There still remains uncertainty in terms of which goods and services will attract VAT and which exemptions, if any, will apply under this new regime. However, suppliers and contractors in the construction sector should consider the changes they will need to make to their businesses, including accounting systems, to calculate and report VAT when the law comes into force.
Application of VAT
VAT is an indirect tax applied upon the consumption of most goods and services. When the law comes into force, VAT registered businesses will be required to charge and add VAT to the value of goods and services they supply. It is anticipated that there may be zero rate supplies or specific exemptions that apply to certain goods and services. There may be some areas like the health care and education sectors which qualify at the zero rate of VAT.
The question which typically arises is: Whether the rates or prices in the agreement are “inclusive” or “exclusive” of VAT?
VAT: extra or included?
When the tax in question is VAT, there can be a degree of uncertainty. To avoid this uncertainty, the specific conditions of contract must clearly state whether or not VAT is payable on top of the hourly rate and/or contract price stated in the contract.
If the hourly rate and/or contract price in the contract is expressed to be exclusive of VAT and the employer is to pay “in addition” any VAT properly chargeable in respect of the amount due, the position is clear. In this case VAT is payable by the employer on top of the rates and prices stated in the contract.
More generally, if the hourly rate and/or contract price in the contract is not stated to be exclusive of VAT, or if the contract does not require the employer to pay VAT over and above the hourly rate or the contract price stated in the contract, the position may be that the contractor is deemed to have included VAT as part of its hourly rate or the contract price.
This is because the law does not require an employer to pay VAT as the employer’s obligation is to pay the hourly rate or the contract price under the terms of the contract – the obligation is on the contractor to pay the VAT to the relevant tax authority.
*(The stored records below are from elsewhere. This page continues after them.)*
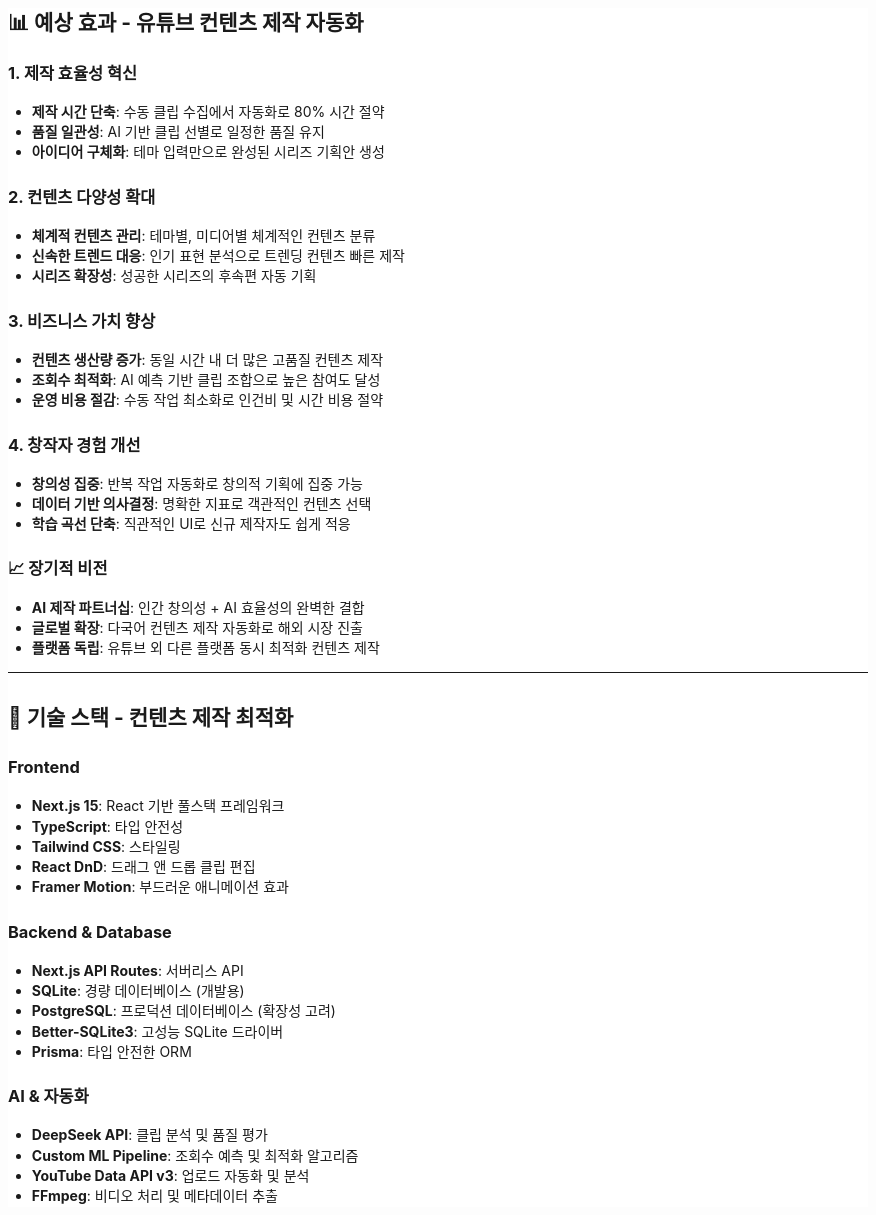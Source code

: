 
## 📊 예상 효과 - 유튜브 컨텐츠 제작 자동화

### 1. 제작 효율성 혁신
- **제작 시간 단축**: 수동 클립 수집에서 자동화로 80% 시간 절약
- **품질 일관성**: AI 기반 클립 선별로 일정한 품질 유지
- **아이디어 구체화**: 테마 입력만으로 완성된 시리즈 기획안 생성

### 2. 컨텐츠 다양성 확대
- **체계적 컨텐츠 관리**: 테마별, 미디어별 체계적인 컨텐츠 분류
- **신속한 트렌드 대응**: 인기 표현 분석으로 트렌딩 컨텐츠 빠른 제작
- **시리즈 확장성**: 성공한 시리즈의 후속편 자동 기획

### 3. 비즈니스 가치 향상
- **컨텐츠 생산량 증가**: 동일 시간 내 더 많은 고품질 컨텐츠 제작
- **조회수 최적화**: AI 예측 기반 클립 조합으로 높은 참여도 달성
- **운영 비용 절감**: 수동 작업 최소화로 인건비 및 시간 비용 절약

### 4. 창작자 경험 개선
- **창의성 집중**: 반복 작업 자동화로 창의적 기획에 집중 가능
- **데이터 기반 의사결정**: 명확한 지표로 객관적인 컨텐츠 선택
- **학습 곡선 단축**: 직관적인 UI로 신규 제작자도 쉽게 적응

### 📈 **장기적 비전**
- **AI 제작 파트너십**: 인간 창의성 + AI 효율성의 완벽한 결합
- **글로벌 확장**: 다국어 컨텐츠 제작 자동화로 해외 시장 진출
- **플랫폼 독립**: 유튜브 외 다른 플랫폼 동시 최적화 컨텐츠 제작

---

## 🚀 기술 스택 - 컨텐츠 제작 최적화

### Frontend
- **Next.js 15**: React 기반 풀스택 프레임워크
- **TypeScript**: 타입 안전성
- **Tailwind CSS**: 스타일링
- **React DnD**: 드래그 앤 드롭 클립 편집
- **Framer Motion**: 부드러운 애니메이션 효과

### Backend & Database
- **Next.js API Routes**: 서버리스 API
- **SQLite**: 경량 데이터베이스 (개발용)
- **PostgreSQL**: 프로덕션 데이터베이스 (확장성 고려)
- **Better-SQLite3**: 고성능 SQLite 드라이버
- **Prisma**: 타입 안전한 ORM

### AI & 자동화
- **DeepSeek API**: 클립 분석 및 품질 평가
- **Custom ML Pipeline**: 조회수 예측 및 최적화 알고리즘
- **YouTube Data API v3**: 업로드 자동화 및 분석
- **FFmpeg**: 비디오 처리 및 메타데이터 추출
Also, relying on change in law provisions in the contract may not always be of assistance but much will depend on the wording contained in the contract.
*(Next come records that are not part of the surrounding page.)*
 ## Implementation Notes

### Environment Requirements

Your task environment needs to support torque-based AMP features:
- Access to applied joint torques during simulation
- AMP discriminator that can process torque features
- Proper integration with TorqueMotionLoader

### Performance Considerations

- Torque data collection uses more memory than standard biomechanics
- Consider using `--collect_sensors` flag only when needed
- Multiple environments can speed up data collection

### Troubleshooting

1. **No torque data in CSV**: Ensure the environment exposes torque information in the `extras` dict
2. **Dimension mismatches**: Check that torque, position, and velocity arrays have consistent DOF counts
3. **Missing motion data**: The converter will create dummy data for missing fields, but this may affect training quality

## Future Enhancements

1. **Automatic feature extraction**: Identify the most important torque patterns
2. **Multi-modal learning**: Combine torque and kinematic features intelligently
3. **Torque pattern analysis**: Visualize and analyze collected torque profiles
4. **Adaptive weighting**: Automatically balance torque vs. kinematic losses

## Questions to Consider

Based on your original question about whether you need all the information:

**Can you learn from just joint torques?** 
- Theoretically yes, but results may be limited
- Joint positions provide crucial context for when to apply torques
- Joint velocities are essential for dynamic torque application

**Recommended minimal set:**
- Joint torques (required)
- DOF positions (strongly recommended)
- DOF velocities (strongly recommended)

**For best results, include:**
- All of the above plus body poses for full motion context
The VAT law may seek to introduce ‘transitional provisions’, which deal with responsibilities to pay VAT where the contract is silent and does not expressly state that the contract price or rates are inclusive or exclusive of VAT. There is a risk that the VAT law may state which party is responsible for paying the VAT element of an amount due against services and goods. Therefore the VAT law may impose mandatory provisions which “override” the conditions in the contract.
If the contract is silent this may mean the employer may not be able to recover VAT against the contractor for amounts that are to be paid by the contractor to the employer. In most construction contracts, the employer is entitled to claim or contra-charge amounts from the contractor. If the contract is silent, this may also have adverse consequences for the employer.
As the VAT law has not been introduced, there is a risk that the delay damages may be subject to VAT. In other jurisdictions the VAT law makes it clear that ‘compensatory amounts’ do not attract
VAT. Until the VAT laws in the UAE and Qatar are published, the position on whether pre-agreed amounts in the contract to compensate a party when the other party is in breach of contract will attract VAT is unclear.
Suppliers and contractors should be aware of the introduction of VAT law in the region and should consider the potential consequences now, especially for long-term projects to prevent them incurring an unexpected loss.